We notice that the progress bar gives us online statistics on the acceptance probability, step size and number of steps taken per sample while running NUTS. In particular, during warmup, we adapt the step size and mass matrix to achieve a certain target acceptance probability (0.8, by default). We were able to successfully adapt our step size to achieve this target in the warmup phase.

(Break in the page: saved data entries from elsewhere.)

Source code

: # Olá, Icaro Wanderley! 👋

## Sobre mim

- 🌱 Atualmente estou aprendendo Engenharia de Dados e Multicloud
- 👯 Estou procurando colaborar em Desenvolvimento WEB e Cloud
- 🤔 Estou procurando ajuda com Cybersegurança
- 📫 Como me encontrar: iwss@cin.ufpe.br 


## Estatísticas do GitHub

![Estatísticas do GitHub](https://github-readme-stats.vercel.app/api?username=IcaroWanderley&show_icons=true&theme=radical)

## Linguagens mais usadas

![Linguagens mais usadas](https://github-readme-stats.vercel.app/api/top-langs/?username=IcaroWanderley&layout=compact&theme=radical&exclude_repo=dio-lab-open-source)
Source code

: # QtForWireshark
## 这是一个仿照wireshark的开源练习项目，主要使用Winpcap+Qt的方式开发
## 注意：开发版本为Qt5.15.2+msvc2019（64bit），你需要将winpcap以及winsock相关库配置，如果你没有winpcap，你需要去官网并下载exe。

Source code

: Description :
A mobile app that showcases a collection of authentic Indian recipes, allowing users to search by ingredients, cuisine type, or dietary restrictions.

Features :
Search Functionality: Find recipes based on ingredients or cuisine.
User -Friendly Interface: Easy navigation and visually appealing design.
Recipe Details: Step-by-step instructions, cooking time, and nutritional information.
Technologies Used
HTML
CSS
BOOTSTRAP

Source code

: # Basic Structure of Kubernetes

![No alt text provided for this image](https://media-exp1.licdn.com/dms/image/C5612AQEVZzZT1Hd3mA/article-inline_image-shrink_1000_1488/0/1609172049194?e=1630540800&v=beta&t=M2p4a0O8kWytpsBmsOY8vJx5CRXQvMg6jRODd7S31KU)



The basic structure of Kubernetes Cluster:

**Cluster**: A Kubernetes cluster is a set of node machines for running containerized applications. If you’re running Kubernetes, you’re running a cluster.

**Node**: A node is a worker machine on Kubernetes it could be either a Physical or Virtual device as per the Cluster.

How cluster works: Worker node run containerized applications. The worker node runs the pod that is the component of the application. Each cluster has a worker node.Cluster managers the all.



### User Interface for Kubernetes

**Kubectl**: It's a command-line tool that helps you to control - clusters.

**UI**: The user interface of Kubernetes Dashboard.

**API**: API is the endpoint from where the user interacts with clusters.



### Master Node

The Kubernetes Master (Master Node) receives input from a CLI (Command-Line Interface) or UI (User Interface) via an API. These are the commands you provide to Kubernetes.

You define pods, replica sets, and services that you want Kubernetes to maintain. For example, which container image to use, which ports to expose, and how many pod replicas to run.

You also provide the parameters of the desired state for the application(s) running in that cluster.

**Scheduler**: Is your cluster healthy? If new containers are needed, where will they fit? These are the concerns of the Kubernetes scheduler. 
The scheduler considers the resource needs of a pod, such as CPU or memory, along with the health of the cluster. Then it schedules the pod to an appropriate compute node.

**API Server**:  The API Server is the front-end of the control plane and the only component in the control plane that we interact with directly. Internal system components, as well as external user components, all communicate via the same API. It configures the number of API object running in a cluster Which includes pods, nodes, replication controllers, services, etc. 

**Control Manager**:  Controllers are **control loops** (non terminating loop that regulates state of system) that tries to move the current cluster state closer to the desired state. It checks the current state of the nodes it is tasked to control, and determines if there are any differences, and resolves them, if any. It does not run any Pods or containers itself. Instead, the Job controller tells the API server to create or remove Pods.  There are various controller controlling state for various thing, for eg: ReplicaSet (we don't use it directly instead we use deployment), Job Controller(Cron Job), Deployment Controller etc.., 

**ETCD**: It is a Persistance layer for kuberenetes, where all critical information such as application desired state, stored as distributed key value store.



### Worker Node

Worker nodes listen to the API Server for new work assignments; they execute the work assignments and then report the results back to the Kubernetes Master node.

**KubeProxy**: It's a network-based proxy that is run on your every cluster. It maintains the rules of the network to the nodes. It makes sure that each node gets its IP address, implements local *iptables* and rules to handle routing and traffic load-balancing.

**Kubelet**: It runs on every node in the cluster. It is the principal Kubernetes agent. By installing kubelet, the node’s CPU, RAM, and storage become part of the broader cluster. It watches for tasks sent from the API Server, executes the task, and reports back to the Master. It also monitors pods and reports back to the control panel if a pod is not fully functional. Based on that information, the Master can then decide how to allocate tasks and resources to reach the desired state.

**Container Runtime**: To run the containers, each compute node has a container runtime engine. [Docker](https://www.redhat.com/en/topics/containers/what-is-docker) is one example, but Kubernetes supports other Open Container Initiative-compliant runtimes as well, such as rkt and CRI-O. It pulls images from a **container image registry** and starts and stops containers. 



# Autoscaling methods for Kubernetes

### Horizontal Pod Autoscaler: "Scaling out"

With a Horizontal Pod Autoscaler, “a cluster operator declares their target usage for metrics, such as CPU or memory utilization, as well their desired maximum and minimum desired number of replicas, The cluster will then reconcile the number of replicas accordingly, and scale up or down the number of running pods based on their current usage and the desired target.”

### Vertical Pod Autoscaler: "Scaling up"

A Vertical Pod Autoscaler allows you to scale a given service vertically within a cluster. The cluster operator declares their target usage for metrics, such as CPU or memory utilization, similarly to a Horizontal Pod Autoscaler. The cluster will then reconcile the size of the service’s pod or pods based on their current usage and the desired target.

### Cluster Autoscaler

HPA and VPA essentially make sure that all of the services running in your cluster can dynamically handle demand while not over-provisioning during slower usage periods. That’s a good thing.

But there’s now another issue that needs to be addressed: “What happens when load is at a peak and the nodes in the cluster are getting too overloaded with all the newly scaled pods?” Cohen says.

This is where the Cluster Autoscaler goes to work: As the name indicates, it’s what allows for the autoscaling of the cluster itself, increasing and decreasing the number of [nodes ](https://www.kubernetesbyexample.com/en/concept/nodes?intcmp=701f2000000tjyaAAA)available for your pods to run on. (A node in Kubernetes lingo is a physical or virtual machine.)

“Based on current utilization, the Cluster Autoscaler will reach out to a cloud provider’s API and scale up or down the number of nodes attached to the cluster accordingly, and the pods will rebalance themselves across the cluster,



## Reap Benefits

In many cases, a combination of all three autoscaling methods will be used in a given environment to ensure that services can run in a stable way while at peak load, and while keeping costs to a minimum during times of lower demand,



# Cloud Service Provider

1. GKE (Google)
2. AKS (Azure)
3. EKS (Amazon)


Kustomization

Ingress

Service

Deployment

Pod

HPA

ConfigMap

During warmup, the aim is to adapt or learn values for hyper-parameters such as step size and mass matrix (the HMC algorithm is very sensitive to these hyper-parameters), and to reach the typical set (see [6] for more details). If there are any issues in the model specification, it might be reflected in low acceptance probabilities or very high number of steps. We use the sample from the end of the warmup phase to seed the MCMC chain (denoted by the second `sample`

progress
bar) from which we generate the desired number of samples from our target distribution.

At the end of inference, NumPyro prints the mean, std and 90% CI values for each of the latent parameters. Note that since we standardized our predictors and response variable, we would expect the intercept to have mean 0, as can be seen here. It also prints other convergence diagnostics on the latent parameters in the model, including effective sample size and the gelman rubin
diagnostic (\(\hat{R}\)). The value for these diagnostics indicates that the chain has converged to the target distribution. In our case, the “target distribution” is the posterior distribution over the latent parameters that we are interested in. Note that this is often worth verifying with multiple chains on more complicated models. In the end, `samples_1`

is a collection (in our case, a
`dict`

since `init_samples`

was a `dict`

) containing samples from the posterior distribution for each of the latent parameters in the model.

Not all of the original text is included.